▸ INSTRUCTIONS FOR THE TASK:
Nothing in the records may be changed; reproduce all of them.

━━━━━━━━━━━━━━━━━━━━━━━━━━━━━━

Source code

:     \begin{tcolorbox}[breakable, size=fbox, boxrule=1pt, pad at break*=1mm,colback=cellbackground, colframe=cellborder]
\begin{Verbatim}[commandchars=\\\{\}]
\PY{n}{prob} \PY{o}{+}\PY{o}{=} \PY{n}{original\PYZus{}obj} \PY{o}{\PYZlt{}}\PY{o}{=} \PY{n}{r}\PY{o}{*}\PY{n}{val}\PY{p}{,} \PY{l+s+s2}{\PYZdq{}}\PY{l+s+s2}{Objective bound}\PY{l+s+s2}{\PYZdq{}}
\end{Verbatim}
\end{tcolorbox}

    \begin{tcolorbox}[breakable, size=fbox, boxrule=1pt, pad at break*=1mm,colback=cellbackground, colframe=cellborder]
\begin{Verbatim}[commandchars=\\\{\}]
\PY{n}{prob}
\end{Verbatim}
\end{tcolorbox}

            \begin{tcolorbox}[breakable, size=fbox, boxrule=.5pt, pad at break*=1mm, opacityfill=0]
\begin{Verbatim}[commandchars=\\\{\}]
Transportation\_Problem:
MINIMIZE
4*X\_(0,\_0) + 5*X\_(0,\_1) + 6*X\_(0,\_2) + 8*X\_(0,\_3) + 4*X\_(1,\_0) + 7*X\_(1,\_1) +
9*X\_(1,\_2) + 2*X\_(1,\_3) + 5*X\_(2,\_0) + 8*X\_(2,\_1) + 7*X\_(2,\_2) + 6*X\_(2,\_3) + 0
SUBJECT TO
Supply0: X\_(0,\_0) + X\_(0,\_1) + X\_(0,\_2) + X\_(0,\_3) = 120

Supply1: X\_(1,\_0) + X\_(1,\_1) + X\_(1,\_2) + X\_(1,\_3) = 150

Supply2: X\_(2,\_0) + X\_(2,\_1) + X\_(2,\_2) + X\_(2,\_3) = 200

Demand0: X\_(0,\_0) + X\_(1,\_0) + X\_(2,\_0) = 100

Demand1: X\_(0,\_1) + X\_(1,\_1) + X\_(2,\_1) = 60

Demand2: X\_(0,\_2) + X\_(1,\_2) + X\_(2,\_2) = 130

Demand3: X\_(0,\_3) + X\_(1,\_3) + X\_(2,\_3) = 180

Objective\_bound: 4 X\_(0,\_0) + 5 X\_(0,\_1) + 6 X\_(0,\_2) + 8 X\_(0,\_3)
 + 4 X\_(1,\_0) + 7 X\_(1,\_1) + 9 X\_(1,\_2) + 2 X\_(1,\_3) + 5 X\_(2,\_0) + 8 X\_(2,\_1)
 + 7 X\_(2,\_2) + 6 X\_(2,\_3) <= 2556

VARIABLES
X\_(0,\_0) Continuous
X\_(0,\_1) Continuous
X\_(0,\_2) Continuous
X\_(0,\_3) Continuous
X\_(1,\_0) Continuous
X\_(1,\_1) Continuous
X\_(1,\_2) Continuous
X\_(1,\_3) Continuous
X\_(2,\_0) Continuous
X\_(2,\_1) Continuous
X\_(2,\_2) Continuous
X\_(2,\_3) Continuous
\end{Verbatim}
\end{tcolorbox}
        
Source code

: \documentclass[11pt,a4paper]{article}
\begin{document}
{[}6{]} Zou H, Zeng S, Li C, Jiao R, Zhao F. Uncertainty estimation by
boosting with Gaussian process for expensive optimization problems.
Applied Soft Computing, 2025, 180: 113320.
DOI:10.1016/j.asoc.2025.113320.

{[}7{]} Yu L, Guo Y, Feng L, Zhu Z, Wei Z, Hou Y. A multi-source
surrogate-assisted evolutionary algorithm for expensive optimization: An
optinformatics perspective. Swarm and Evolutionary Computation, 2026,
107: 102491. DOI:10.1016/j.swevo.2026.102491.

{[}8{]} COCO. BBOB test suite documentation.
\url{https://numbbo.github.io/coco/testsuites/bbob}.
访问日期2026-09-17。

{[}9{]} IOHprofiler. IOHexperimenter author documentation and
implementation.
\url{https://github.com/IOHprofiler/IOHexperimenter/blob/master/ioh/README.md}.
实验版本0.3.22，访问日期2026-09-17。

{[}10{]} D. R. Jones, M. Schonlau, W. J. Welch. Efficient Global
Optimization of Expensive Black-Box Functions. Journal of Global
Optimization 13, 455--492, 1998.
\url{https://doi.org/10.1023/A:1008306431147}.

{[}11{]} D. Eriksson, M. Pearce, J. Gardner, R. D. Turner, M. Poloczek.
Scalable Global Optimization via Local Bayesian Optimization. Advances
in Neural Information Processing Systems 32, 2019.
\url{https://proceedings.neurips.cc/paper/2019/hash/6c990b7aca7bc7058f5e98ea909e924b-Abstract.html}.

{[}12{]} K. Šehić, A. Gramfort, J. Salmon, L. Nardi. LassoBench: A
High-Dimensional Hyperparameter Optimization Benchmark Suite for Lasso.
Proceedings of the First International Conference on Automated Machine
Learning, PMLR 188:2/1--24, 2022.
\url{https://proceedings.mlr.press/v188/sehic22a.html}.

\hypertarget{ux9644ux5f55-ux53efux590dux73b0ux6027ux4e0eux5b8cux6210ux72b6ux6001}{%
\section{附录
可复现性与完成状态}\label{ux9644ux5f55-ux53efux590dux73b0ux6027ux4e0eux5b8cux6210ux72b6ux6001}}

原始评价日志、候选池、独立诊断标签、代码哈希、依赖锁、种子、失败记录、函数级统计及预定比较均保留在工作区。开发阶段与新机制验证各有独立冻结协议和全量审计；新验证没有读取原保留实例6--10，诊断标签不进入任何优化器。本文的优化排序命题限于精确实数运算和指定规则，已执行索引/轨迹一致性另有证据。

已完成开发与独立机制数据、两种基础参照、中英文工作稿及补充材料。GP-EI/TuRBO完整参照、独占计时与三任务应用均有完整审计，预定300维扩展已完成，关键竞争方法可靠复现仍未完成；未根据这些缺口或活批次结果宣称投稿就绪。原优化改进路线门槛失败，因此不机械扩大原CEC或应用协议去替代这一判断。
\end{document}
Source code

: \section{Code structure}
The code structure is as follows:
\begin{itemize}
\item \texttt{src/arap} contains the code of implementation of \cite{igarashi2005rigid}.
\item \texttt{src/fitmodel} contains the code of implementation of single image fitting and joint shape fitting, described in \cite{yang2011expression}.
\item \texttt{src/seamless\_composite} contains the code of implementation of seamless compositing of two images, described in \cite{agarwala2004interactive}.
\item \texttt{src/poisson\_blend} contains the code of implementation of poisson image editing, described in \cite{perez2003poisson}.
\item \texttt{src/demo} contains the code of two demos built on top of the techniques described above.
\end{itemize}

━━━━━━━━━━━━━━━━━━━━━━━━━━━━━━

▸ EXERCISE RESULT:
Source code

:     \begin{tcolorbox}[breakable, size=fbox, boxrule=1pt, pad at break*=1mm,colback=cellbackground, colframe=cellborder]
\begin{Verbatim}[commandchars=\\\{\}]
\PY{n}{prob} \PY{o}{+}\PY{o}{=} \PY{n}{original\PYZus{}obj} \PY{o}{\PYZlt{}}\PY{o}{=} \PY{n}{r}\PY{o}{*}\PY{n}{val}\PY{p}{,} \PY{l+s+s2}{\PYZdq{}}\PY{l+s+s2}{Objective bound}\PY{l+s+s2}{\PYZdq{}}
\end{Verbatim}
\end{tcolorbox}

    \begin{tcolorbox}[breakable, size=fbox, boxrule=1pt, pad at break*=1mm,colback=cellbackground, colframe=cellborder]
\begin{Verbatim}[commandchars=\\\{\}]
\PY{n}{prob}
\end{Verbatim}
\end{tcolorbox}

            \begin{tcolorbox}[breakable, size=fbox, boxrule=.5pt, pad at break*=1mm, opacityfill=0]
\begin{Verbatim}[commandchars=\\\{\}]
Transportation\_Problem:
MINIMIZE
4*X\_(0,\_0) + 5*X\_(0,\_1) + 6*X\_(0,\_2) + 8*X\_(0,\_3) + 4*X\_(1,\_0) + 7*X\_(1,\_1) +
9*X\_(1,\_2) + 2*X\_(1,\_3) + 5*X\_(2,\_0) + 8*X\_(2,\_1) + 7*X\_(2,\_2) + 6*X\_(2,\_3) + 0
SUBJECT TO
Supply0: X\_(0,\_0) + X\_(0,\_1) + X\_(0,\_2) + X\_(0,\_3) = 120

Supply1: X\_(1,\_0) + X\_(1,\_1) + X\_(1,\_2) + X\_(1,\_3) = 150

Supply2: X\_(2,\_0) + X\_(2,\_1) + X\_(2,\_2) + X\_(2,\_3) = 200

Demand0: X\_(0,\_0) + X\_(1,\_0) + X\_(2,\_0) = 100

Demand1: X\_(0,\_1) + X\_(1,\_1) + X\_(2,\_1) = 60

Demand2: X\_(0,\_2) + X\_(1,\_2) + X\_(2,\_2) = 130

Demand3: X\_(0,\_3) + X\_(1,\_3) + X\_(2,\_3) = 180

Objective\_bound: 4 X\_(0,\_0) + 5 X\_(0,\_1) + 6 X\_(0,\_2) + 8 X\_(0,\_3)
 + 4 X\_(1,\_0) + 7 X\_(1,\_1) + 9 X\_(1,\_2) + 2 X\_(1,\_3) + 5 X\_(2,\_0) + 8 X\_(2,\_1)
 + 7 X\_(2,\_2) + 6 X\_(2,\_3) <= 2556

VARIABLES
X\_(0,\_0) Continuous
X\_(0,\_1) Continuous
X\_(0,\_2) Continuous
X\_(0,\_3) Continuous
X\_(1,\_0) Continuous
X\_(1,\_1) Continuous
X\_(1,\_2) Continuous
X\_(1,\_3) Continuous
X\_(2,\_0) Continuous
X\_(2,\_1) Continuous
X\_(2,\_2) Continuous
X\_(2,\_3) Continuous
\end{Verbatim}
\end{tcolorbox}
        
Source code

: \documentclass[11pt,a4paper]{article}
\begin{document}
{[}6{]} Zou H, Zeng S, Li C, Jiao R, Zhao F. Uncertainty estimation by
boosting with Gaussian process for expensive optimization problems.
Applied Soft Computing, 2025, 180: 113320.
DOI:10.1016/j.asoc.2025.113320.

{[}7{]} Yu L, Guo Y, Feng L, Zhu Z, Wei Z, Hou Y. A multi-source
surrogate-assisted evolutionary algorithm for expensive optimization: An
optinformatics perspective. Swarm and Evolutionary Computation, 2026,
107: 102491. DOI:10.1016/j.swevo.2026.102491.

{[}8{]} COCO. BBOB test suite documentation.
\url{https://numbbo.github.io/coco/testsuites/bbob}.
访问日期2026-09-17。

{[}9{]} IOHprofiler. IOHexperimenter author documentation and
implementation.
\url{https://github.com/IOHprofiler/IOHexperimenter/blob/master/ioh/README.md}.
实验版本0.3.22，访问日期2026-09-17。

{[}10{]} D. R. Jones, M. Schonlau, W. J. Welch. Efficient Global
Optimization of Expensive Black-Box Functions. Journal of Global
Optimization 13, 455--492, 1998.
\url{https://doi.org/10.1023/A:1008306431147}.

{[}11{]} D. Eriksson, M. Pearce, J. Gardner, R. D. Turner, M. Poloczek.
Scalable Global Optimization via Local Bayesian Optimization. Advances
in Neural Information Processing Systems 32, 2019.
\url{https://proceedings.neurips.cc/paper/2019/hash/6c990b7aca7bc7058f5e98ea909e924b-Abstract.html}.

{[}12{]} K. Šehić, A. Gramfort, J. Salmon, L. Nardi. LassoBench: A
High-Dimensional Hyperparameter Optimization Benchmark Suite for Lasso.
Proceedings of the First International Conference on Automated Machine
Learning, PMLR 188:2/1--24, 2022.
\url{https://proceedings.mlr.press/v188/sehic22a.html}.

\hypertarget{ux9644ux5f55-ux53efux590dux73b0ux6027ux4e0eux5b8cux6210ux72b6ux6001}{%
\section{附录
可复现性与完成状态}\label{ux9644ux5f55-ux53efux590dux73b0ux6027ux4e0eux5b8cux6210ux72b6ux6001}}

原始评价日志、候选池、独立诊断标签、代码哈希、依赖锁、种子、失败记录、函数级统计及预定比较均保留在工作区。开发阶段与新机制验证各有独立冻结协议和全量审计；新验证没有读取原保留实例6--10，诊断标签不进入任何优化器。本文的优化排序命题限于精确实数运算和指定规则，已执行索引/轨迹一致性另有证据。

已完成开发与独立机制数据、两种基础参照、中英文工作稿及补充材料。GP-EI/TuRBO完整参照、独占计时与三任务应用均有完整审计，预定300维扩展已完成，关键竞争方法可靠复现仍未完成；未根据这些缺口或活批次结果宣称投稿就绪。原优化改进路线门槛失败，因此不机械扩大原CEC或应用协议去替代这一判断。
\end{document}
Source code

: \section{Code structure}
The code structure is as follows:
\begin{itemize}
\item \texttt{src/arap} contains the code of implementation of \cite{igarashi2005rigid}.
\item \texttt{src/fitmodel} contains the code of implementation of single image fitting and joint shape fitting, described in \cite{yang2011expression}.
\item \texttt{src/seamless\_composite} contains the code of implementation of seamless compositing of two images, described in \cite{agarwala2004interactive}.
\item \texttt{src/poisson\_blend} contains the code of implementation of poisson image editing, described in \cite{perez2003poisson}.
\item \texttt{src/demo} contains the code of two demos built on top of the techniques described above.
\end{itemize}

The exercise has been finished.